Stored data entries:
==================================================

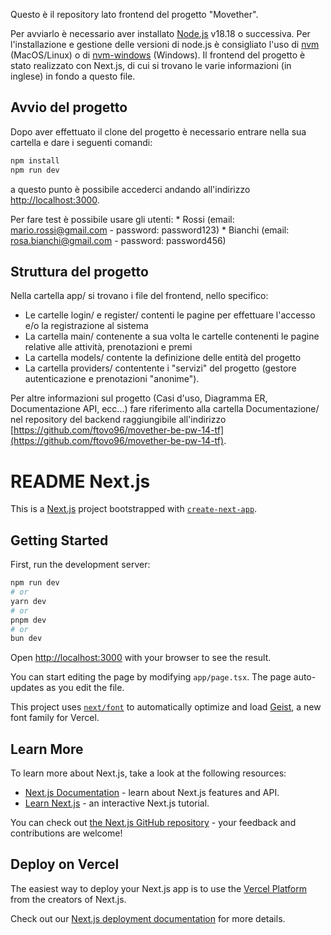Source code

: Questo è il repository lato frontend del progetto "Movether".

Per avviarlo è necessario aver installato [Node.js](https://nodejs.org/en) v18.18 o successiva.
Per l'installazione e gestione delle versioni di node.js è consigliato l'uso di [nvm](https://github.com/nvm-sh/nvm) (MacOS/Linux) o di [nvm-windows](https://github.com/coreybutler/nvm-windows) (Windows).
Il frontend del progetto è stato realizzato con Next.js, di cui si trovano le varie informazioni (in inglese) in fondo a questo file.

## Avvio del progetto

Dopo aver effettuato il clone del progetto è necessario entrare nella sua cartella e dare i seguenti comandi:
```bash
npm install
npm run dev
```
a questo punto è possibile accederci andando all'indirizzo [http://localhost:3000](http://localhost:3000).

Per fare test è possibile usare gli utenti:
    * Rossi (email: mario.rossi@gmail.com - password: password123)
    * Bianchi (email: rosa.bianchi@gmail.com - password: password456)

## Struttura del progetto

Nella cartella app/ si trovano i file del frontend, nello specifico:
* Le cartelle login/ e register/ contenti le pagine per effettuare l'accesso e/o la registrazione al sistema
* La cartella main/ contenente a sua volta le cartelle contenenti le pagine relative alle attività, prenotazioni e premi
* La cartella models/ contente la definizione delle entità del progetto
* La cartella providers/ contentente i "servizi" del progetto (gestore autenticazione e prenotazioni "anonime").

Per altre informazioni sul progetto (Casi d'uso, Diagramma ER, Documentazione API, ecc...) fare riferimento alla cartella Documentazione/ nel repository del backend raggiungibile all'indirizzo [https://github.com/ftovo96/movether-be-pw-14-tf](https://github.com/ftovo96/movether-be-pw-14-tf).


# README Next.js

This is a [Next.js](https://nextjs.org) project bootstrapped with [`create-next-app`](https://nextjs.org/docs/app/api-reference/cli/create-next-app).

## Getting Started

First, run the development server:

```bash
npm run dev
# or
yarn dev
# or
pnpm dev
# or
bun dev
```

Open [http://localhost:3000](http://localhost:3000) with your browser to see the result.

You can start editing the page by modifying `app/page.tsx`. The page auto-updates as you edit the file.

This project uses [`next/font`](https://nextjs.org/docs/app/building-your-application/optimizing/fonts) to automatically optimize and load [Geist](https://vercel.com/font), a new font family for Vercel.

## Learn More

To learn more about Next.js, take a look at the following resources:

- [Next.js Documentation](https://nextjs.org/docs) - learn about Next.js features and API.
- [Learn Next.js](https://nextjs.org/learn) - an interactive Next.js tutorial.

You can check out [the Next.js GitHub repository](https://github.com/vercel/next.js) - your feedback and contributions are welcome!

## Deploy on Vercel

The easiest way to deploy your Next.js app is to use the [Vercel Platform](https://vercel.com/new?utm_medium=default-template&filter=next.js&utm_source=create-next-app&utm_campaign=create-next-app-readme) from the creators of Next.js.

Check out our [Next.js deployment documentation](https://nextjs.org/docs/app/building-your-application/deploying) for more details.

==================================================

Pictures do not belong in the copy. Please reproduce the entries above exactly otherwise.

RESPONSE AREA:
Source code

: Questo è il repository lato frontend del progetto "Movether".

Per avviarlo è necessario aver installato [Node.js](https://nodejs.org/en) v18.18 o successiva.
Per l'installazione e gestione delle versioni di node.js è consigliato l'uso di [nvm](https://github.com/nvm-sh/nvm) (MacOS/Linux) o di [nvm-windows](https://github.com/coreybutler/nvm-windows) (Windows).
Il frontend del progetto è stato realizzato con Next.js, di cui si trovano le varie informazioni (in inglese) in fondo a questo file.

## Avvio del progetto

Dopo aver effettuato il clone del progetto è necessario entrare nella sua cartella e dare i seguenti comandi:
```bash
npm install
npm run dev
```
a questo punto è possibile accederci andando all'indirizzo [http://localhost:3000](http://localhost:3000).

Per fare test è possibile usare gli utenti:
    * Rossi (email: mario.rossi@gmail.com - password: password123)
    * Bianchi (email: rosa.bianchi@gmail.com - password: password456)

## Struttura del progetto

Nella cartella app/ si trovano i file del frontend, nello specifico:
* Le cartelle login/ e register/ contenti le pagine per effettuare l'accesso e/o la registrazione al sistema
* La cartella main/ contenente a sua volta le cartelle contenenti le pagine relative alle attività, prenotazioni e premi
* La cartella models/ contente la definizione delle entità del progetto
* La cartella providers/ contentente i "servizi" del progetto (gestore autenticazione e prenotazioni "anonime").

Per altre informazioni sul progetto (Casi d'uso, Diagramma ER, Documentazione API, ecc...) fare riferimento alla cartella Documentazione/ nel repository del backend raggiungibile all'indirizzo [https://github.com/ftovo96/movether-be-pw-14-tf](https://github.com/ftovo96/movether-be-pw-14-tf).


# README Next.js

This is a [Next.js](https://nextjs.org) project bootstrapped with [`create-next-app`](https://nextjs.org/docs/app/api-reference/cli/create-next-app).

## Getting Started

First, run the development server:

```bash
npm run dev
# or
yarn dev
# or
pnpm dev
# or
bun dev
```

Open [http://localhost:3000](http://localhost:3000) with your browser to see the result.

You can start editing the page by modifying `app/page.tsx`. The page auto-updates as you edit the file.

This project uses [`next/font`](https://nextjs.org/docs/app/building-your-application/optimizing/fonts) to automatically optimize and load [Geist](https://vercel.com/font), a new font family for Vercel.

## Learn More

To learn more about Next.js, take a look at the following resources:

- [Next.js Documentation](https://nextjs.org/docs) - learn about Next.js features and API.
- [Learn Next.js](https://nextjs.org/learn) - an interactive Next.js tutorial.

You can check out [the Next.js GitHub repository](https://github.com/vercel/next.js) - your feedback and contributions are welcome!

## Deploy on Vercel

The easiest way to deploy your Next.js app is to use the [Vercel Platform](https://vercel.com/new?utm_medium=default-template&filter=next.js&utm_source=create-next-app&utm_campaign=create-next-app-readme) from the creators of Next.js.

Check out our [Next.js deployment documentation](https://nextjs.org/docs/app/building-your-application/deploying) for more details.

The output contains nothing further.